A Public Sphere for Poetry, Politics, and Nature
Some things are best unseen.
The crippled buck in the avenue.
Turn away. Turn away
from X-rays. From the vial of your own drawn blood,
from aphids that filigree the leaves.
A doctor can say osteopenic and suddenly
the body is a house, a Victorian in need of repair.
Strangers find it charming, but you are intimate with its faulty
wires, sloping floors, cracks in the plaster.
He’d like to show you the X-rays:
Here is the ulna, a porch chime tinkling in the evening air,
there is the femur, a rickety spindle alongside stairs,
here are the hips, teacups of porcelain.
The mule deer are immigrants from some old
country who walk our sidewalks at dusk.
They can’t read the signs, they don’t trust
our currency. In groups, they’re bold.
They amble into yards – salad bars
of columbine and lilies – to peel aspen bark
in sheaths, gnawing page after gray page,
stunned to have stumbled upon something
written in their own inscrutable tongue –
all of them starving for the news back home.
Osteoclast and Osteoblast are a couple of gravediggers.
One digs the hole.
The other, he fills it back up.
And then the years I couldn’t shake a deep
concern for Mr. Magoo, hapless, always being duped.
Watch out! I’d shout, covering my eyes –
cartoon feet teetering
over one precipice after another.
How could we sleep
as long as he was out there like that?
Things that shatter:
Lenses. Bone. Seed pods. Glass.
os.te.o.clast n. Cells that form holes in the bone.
os.te.o.blast n. Cells that form bone through resorption and assimilation.
Osteoclast sets out in April
with a battalion of slugs and rabbits
to behead the daffodils, prune the pansies, and strip
kernels from hyacinths with orders
to leave nothing but cob.
Osteoblast follows in September to plunder.

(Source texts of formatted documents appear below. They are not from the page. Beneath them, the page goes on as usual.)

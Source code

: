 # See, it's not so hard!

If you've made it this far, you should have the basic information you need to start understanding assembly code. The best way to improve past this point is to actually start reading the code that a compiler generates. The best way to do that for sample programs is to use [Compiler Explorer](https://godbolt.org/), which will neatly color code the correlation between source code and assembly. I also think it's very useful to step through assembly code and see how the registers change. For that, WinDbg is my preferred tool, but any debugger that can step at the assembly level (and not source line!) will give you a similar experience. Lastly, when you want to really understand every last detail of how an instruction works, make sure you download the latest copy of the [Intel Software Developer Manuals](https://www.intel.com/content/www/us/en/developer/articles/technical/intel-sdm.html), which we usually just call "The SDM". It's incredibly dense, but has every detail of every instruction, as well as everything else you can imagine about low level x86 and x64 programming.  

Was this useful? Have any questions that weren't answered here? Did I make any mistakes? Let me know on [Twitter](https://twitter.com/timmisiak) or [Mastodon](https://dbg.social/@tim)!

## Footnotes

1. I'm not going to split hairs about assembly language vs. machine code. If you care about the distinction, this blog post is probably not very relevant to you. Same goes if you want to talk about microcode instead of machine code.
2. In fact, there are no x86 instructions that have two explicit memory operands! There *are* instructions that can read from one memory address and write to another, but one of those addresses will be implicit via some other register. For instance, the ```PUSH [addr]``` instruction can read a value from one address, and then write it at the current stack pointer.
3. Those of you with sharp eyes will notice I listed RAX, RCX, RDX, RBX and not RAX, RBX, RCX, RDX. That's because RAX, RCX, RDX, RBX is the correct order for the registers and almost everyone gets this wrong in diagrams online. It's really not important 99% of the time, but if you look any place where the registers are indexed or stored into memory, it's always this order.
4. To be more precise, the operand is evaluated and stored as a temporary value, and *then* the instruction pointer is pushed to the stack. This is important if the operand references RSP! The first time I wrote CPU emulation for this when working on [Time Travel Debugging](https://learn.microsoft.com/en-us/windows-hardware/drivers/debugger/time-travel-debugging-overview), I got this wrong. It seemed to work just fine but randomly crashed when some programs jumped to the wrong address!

He eats what is broken or gone.
He regurgitates small mounds
of splintered detritus and fur into the mouth
of a creature we call Canal, or Cavity, or sometimes, Crow.
I spotted a set of antlers wedged in the skeleton
of a cottonwood. The man I love braved a thicket
of brittlebrush and sage to retrieve them.
I keep them on my desk to remind me
of a woman’s upturned hand – five slender fingers
beseeching – or maybe the buck in traffic,
its wild eyes, the foolish driver cradling its head
in the glow of brake-lights. I understand
why he could not let it end that way.
These antlers constantly ask
for touch. Some days they feel like stone,
others, like wood. When I finger
the knobs once rooted to skull,
and consider how surely they snapped
with a matter-of-fact crack
I believe it might be bone.
Let’s say this buck is alive,
that next year’s velvet has already been shed,
horns now hardening on his dun-colored head.